RECORDS PROVIDED ->
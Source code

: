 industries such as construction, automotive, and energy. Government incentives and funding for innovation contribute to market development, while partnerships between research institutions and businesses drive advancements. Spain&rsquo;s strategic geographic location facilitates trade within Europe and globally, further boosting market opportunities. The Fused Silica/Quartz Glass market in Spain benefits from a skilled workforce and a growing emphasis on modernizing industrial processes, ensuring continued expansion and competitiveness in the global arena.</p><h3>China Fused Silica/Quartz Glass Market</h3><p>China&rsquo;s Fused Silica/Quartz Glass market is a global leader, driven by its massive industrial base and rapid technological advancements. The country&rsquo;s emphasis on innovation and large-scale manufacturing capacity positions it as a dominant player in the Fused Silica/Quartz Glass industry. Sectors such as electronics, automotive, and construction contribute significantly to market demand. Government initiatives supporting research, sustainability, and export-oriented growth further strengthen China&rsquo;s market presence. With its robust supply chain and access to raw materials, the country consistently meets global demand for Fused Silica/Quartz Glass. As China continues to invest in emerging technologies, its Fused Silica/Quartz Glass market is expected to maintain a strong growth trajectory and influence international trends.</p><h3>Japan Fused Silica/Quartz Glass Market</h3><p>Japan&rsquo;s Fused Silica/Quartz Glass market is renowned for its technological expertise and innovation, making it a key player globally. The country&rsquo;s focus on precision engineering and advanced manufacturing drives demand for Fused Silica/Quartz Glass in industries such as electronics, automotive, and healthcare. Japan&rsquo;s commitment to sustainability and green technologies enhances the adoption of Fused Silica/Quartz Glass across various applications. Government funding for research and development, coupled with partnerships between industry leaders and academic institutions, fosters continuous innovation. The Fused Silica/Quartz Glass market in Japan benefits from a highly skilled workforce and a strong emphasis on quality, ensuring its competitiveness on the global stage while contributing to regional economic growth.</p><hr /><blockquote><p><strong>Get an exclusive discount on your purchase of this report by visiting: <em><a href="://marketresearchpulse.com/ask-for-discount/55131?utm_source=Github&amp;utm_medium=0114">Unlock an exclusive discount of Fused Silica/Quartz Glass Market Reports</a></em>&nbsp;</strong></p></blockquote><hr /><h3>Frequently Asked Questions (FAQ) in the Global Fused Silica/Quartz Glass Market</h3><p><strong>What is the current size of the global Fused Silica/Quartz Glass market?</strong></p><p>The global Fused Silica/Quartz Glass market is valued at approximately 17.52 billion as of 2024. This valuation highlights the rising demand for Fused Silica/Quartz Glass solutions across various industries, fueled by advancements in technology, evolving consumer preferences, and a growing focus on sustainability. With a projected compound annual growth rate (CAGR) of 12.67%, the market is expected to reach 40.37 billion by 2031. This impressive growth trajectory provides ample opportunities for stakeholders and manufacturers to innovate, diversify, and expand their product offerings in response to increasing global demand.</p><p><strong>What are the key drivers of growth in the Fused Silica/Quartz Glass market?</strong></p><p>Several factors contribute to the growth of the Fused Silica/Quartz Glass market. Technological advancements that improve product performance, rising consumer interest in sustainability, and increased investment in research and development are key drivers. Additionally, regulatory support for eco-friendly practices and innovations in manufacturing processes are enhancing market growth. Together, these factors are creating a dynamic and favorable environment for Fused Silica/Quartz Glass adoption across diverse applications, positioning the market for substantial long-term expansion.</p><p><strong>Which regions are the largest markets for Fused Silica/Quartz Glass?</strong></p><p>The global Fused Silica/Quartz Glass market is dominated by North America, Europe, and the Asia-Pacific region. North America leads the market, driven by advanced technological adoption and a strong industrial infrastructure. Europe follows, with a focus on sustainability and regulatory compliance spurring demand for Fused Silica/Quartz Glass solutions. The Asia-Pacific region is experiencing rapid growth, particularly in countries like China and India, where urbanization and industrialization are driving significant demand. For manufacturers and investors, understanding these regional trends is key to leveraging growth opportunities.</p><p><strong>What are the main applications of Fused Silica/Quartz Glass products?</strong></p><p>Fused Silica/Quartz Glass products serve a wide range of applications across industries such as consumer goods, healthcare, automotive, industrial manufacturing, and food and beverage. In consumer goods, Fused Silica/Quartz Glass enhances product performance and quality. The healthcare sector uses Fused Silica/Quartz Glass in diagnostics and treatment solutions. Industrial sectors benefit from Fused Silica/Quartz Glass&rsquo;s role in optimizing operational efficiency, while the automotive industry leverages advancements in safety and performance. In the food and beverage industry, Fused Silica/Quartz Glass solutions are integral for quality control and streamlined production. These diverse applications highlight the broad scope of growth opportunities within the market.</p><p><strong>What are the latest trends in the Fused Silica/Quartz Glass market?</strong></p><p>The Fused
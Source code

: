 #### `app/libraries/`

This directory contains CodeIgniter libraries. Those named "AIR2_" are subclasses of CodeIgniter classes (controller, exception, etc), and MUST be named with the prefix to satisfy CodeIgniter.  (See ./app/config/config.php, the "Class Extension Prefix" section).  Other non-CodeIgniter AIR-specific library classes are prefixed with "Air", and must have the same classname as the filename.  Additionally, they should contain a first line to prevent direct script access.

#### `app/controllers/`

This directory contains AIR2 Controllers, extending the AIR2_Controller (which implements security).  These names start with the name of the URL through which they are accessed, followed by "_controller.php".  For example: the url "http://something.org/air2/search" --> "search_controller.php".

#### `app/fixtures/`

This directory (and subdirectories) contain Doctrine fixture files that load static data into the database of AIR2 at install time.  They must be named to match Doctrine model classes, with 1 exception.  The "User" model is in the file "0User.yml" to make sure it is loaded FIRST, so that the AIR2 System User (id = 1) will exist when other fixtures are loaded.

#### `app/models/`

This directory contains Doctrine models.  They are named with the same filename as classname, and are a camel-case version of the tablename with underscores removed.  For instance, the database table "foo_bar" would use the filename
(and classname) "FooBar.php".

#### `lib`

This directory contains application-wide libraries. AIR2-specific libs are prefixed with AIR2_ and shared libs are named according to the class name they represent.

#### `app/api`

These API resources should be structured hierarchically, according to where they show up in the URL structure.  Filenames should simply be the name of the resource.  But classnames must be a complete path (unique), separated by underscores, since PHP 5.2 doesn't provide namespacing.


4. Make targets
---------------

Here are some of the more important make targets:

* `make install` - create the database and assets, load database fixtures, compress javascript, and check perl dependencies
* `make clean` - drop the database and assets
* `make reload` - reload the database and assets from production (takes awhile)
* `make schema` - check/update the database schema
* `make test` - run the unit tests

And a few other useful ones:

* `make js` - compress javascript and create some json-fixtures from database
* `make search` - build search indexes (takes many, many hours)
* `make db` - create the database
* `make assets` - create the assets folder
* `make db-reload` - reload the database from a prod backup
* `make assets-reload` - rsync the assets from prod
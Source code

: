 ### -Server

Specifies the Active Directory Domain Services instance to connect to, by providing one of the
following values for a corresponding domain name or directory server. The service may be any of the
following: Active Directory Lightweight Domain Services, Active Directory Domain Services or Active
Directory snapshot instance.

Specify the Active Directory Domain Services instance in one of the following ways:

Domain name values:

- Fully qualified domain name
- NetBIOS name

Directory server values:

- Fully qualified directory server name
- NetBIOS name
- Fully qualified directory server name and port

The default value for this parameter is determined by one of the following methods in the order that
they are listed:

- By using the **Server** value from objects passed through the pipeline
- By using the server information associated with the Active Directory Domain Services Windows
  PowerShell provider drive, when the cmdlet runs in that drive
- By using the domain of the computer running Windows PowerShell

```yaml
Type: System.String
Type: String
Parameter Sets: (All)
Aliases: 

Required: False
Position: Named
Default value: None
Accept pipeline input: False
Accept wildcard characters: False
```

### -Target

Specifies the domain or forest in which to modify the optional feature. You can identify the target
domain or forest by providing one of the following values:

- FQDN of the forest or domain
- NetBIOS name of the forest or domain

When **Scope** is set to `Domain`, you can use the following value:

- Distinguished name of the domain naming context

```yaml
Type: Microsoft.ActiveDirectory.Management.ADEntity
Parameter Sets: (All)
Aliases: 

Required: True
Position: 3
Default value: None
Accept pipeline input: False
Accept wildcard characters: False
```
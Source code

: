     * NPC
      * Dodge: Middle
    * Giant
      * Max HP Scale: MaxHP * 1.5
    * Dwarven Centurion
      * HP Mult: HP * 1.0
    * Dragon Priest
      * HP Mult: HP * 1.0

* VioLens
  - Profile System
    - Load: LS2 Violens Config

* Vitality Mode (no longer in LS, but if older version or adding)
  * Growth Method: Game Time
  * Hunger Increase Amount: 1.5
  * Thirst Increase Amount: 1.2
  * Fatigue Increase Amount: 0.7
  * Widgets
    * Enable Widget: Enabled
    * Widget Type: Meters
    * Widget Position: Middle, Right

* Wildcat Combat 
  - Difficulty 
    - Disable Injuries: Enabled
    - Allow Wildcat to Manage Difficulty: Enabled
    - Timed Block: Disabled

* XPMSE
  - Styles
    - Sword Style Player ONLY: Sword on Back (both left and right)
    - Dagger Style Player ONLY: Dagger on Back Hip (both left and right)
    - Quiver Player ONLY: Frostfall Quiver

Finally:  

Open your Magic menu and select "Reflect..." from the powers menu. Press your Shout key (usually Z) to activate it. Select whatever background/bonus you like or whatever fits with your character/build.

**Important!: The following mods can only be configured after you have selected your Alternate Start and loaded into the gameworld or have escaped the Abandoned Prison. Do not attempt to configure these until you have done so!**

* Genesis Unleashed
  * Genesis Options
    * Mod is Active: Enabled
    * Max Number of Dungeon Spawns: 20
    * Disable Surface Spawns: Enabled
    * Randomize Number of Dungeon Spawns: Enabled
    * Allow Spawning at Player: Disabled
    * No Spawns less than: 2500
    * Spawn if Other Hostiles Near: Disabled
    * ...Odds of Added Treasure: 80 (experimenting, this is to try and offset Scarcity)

WHAT THE EXERCISE ASKS -> Sift the material for lines with the string "Dungeon". Copy each one found.

ANSWER TO THIS EXERCISE ->
    * Max Number of Dungeon Spawns: 20
    * Randomize Number of Dungeon Spawns: Enabled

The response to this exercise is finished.